'If the moon breaks up it'll kill us all in 45 minutes.'

Can it be saved? asks Lundvik, a desperate astronaut.

'Depends what's killing it,' replies the cool Doctor.

The episode opens with tension. A frightened Clara looks into the camera saying, 'we have a terrible decision to make and we don't have a lot of time!' but there was still room for little flickers of comedy throughout.

Maybe all the episodes have this mixture but readers of this column will be aware I'm new to Doctor Who. I've only seen three episodes: the awful Deep Breath, the magnificent Listen and now this one, Kill The Moon.

After the tense opening scene, we flashback. The Doctor is in the Tardis being nagged by two women. An annoying London schoolgirl, Courtney, is whining 'don't you fink I'm special?' whilst Clara badgers him to be nice.
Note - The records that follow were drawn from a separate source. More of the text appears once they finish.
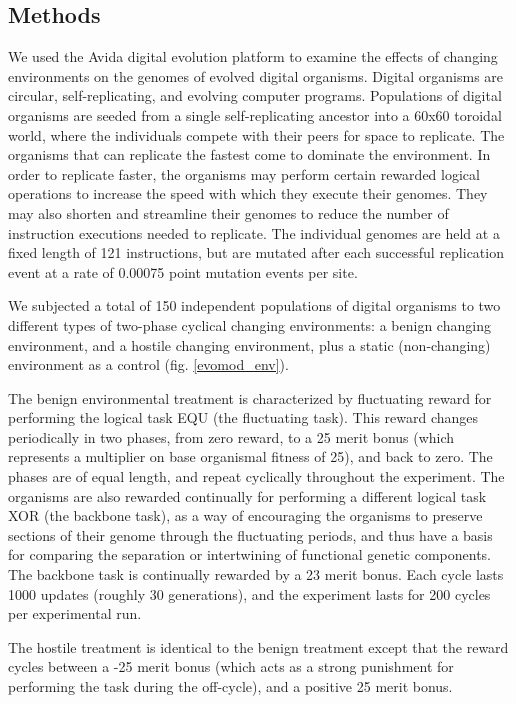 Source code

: \subsection{Methods}
We used the Avida digital evolution platform to examine the effects of changing environments on the genomes of evolved digital organisms. Digital organisms are circular, self-replicating, and evolving computer programs. Populations of digital organisms are seeded from a single self-replicating ancestor into a 60x60 toroidal world, where the individuals compete with their peers for space to replicate. The organisms that can replicate the fastest come to dominate the environment. In order to replicate faster, the organisms may perform certain rewarded logical operations to increase the speed with which they execute their genomes. They may also shorten and streamline their genomes to reduce the number of instruction executions needed to replicate. The individual genomes are held at a fixed length of 121 instructions, but are mutated after each successful replication event at a rate of 0.00075 point mutation events per site. 

We subjected a total of 150 independent populations of digital organisms to two different types of two-phase cyclical changing environments: a benign changing environment, and a hostile changing environment, plus a static (non-changing) environment as a control (fig. \ref{evomod_env}).

The benign environmental treatment is characterized by fluctuating reward for performing the logical task EQU (the fluctuating task). This reward changes periodically in two phases, from zero reward, to a 25 merit bonus (which represents a multiplier on base organismal fitness of 25), and back to zero. The phases are of equal length, and repeat cyclically throughout the experiment. The organisms are also rewarded continually for performing a different logical task XOR (the backbone task), as a way of encouraging the organisms to preserve sections of their genome through the fluctuating periods, and thus have a basis for comparing the separation or intertwining of functional genetic components. The backbone task is continually rewarded by a 23 merit bonus. Each cycle lasts 1000 updates (roughly 30 generations), and the experiment lasts for 200 cycles per experimental run.

The hostile treatment is identical to the benign treatment except that the reward cycles between a -25 merit bonus (which acts as a strong punishment for performing the task during the off-cycle), and a positive 25 merit bonus.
Stuck with these hen-peckers, Peter Capaldi turns to the brat and with growling gallantry, transforming him into a magnificent Glasgow Heathcliff, asks: 'How'd you like to be the first woman on the moon? Is that special enough for you?'

They crash land on the moon to find nuclear bombs and some very grumpy astronauts. The Doctor jumps and twirls and skips in front of them. An embarrassed Clara asks what he's doing. 'There's no gravity,' he says. 'We should be bouncing about this cabin like fluffy little clouds but we're not.' He turns to face the astronauts: 'What is the matter with the moon?'

It's clear something is terribly wrong. It is cracking and shifting, putting mankind at risk. The Doctor says, 'it must be causing chaos on Earth. The tides will be so high they will drown whole cities.'

The trio of grim-faced astronauts have been sent here to fix it and, of course, are approaching the problem as humans do: with bombs. A hundred nuclear bombs lie stacked and waiting, but first they need to discover what the problem is. What is wrong with the moon?

When the group step onto the lunar surface to investigate they're faced, not with terrorists or aliens, but cobwebs. Rocks and caverns are choked with thick, dusty webs, as are the skeletons of astronauts who'd been here previously.

This was a very eerie part of the show, with the group making their way across the grey, silent surface, knowing only that something is wrong and that it involves some very hefty spiders. With the barren landscape, lack of atmosphere, and bleak, empty horizons we're reminded the show is made in Wales - though this segment was filmed on volcanic Lanzarote.

The tension rockets when the group re-enter the spaceship and hear the dreadful ticky-ticky-tick of a massive spider skittering over the metal floor. These ones are just as terrifying as your average British house spider, being huge, aggressive and studded with red lights. 'It's the size of a badger!' says the Doctor. And there are millions of them on the moon, 'multiplying, feeding, evolving…'

The Doctor discovers that the spiders are merely bacteria. They're not what's wrong with the moon; it's what the bacteria are feeding on that's the problem.

When we finally discover the alien who's destroying the moon, the astronaut, Lundvik, says simply: 'Doctor, how do we kill it?'

At this point, the plot began to weaken. Until now it'd been a great story, full of tension, surprise and good old-fashioned scares, but when we finally discover who the 'baddie' is, and with Lundvik ready to blast it, Clara and Courtney lapse into faux philosophy and daft moralising. Is it right to kill this thing, they wonder. 'This is a life!' says Clara.

Lundvik can hardly believe these two daft girls. If this alien is allowed to live humanity could perish. What about life on Earth?

'There's life here, too!' they plead. It'd be so sad to kill a poor little alien…

'Things don't always have to be nice!' snaps Lundvik. Maybe I'm heartless, but I agreed with her and had no tender feelings towards the alien. Clara and Courtney talked as though it was the agony of deciding on an abortion.

This was such a fake dilemma: a choice between killing an alien or saving the human race. But perhaps I'm a Texan at heart, because I felt just like George W Bush, shouting: 'Just bomb the thing! Nuke it! Shock and awe! Bring our boys home!'

'We have a terrible decision to make' weeps Clara. 'We don't know if it will help us or hurt us or just leave us alone.' Should they blast it with nukes or let it live and perhaps destroy Earth? Shock and awe, baby! That was my answer.

Kill The Moon was a good story: eerie, tense and clever, but it was padded out with too much of this fake moralising which soon became tedious. As they discussed whether to save an alien or save humanity it felt like a multiple choice quiz from a magazine called Do Gooders Weekly. If you chose Option A, Saving The Alien, then you'll go to heaven. If you chose Option B, Nuke That Bad Boy, then you'll go to hell.

This episode may have made me feel unnervingly like Dubya but at least it was far superior to the awful opening episode and the series seems to be getting better all the time. I might be inching towards watching Doctor Who regularly. Shock and awe!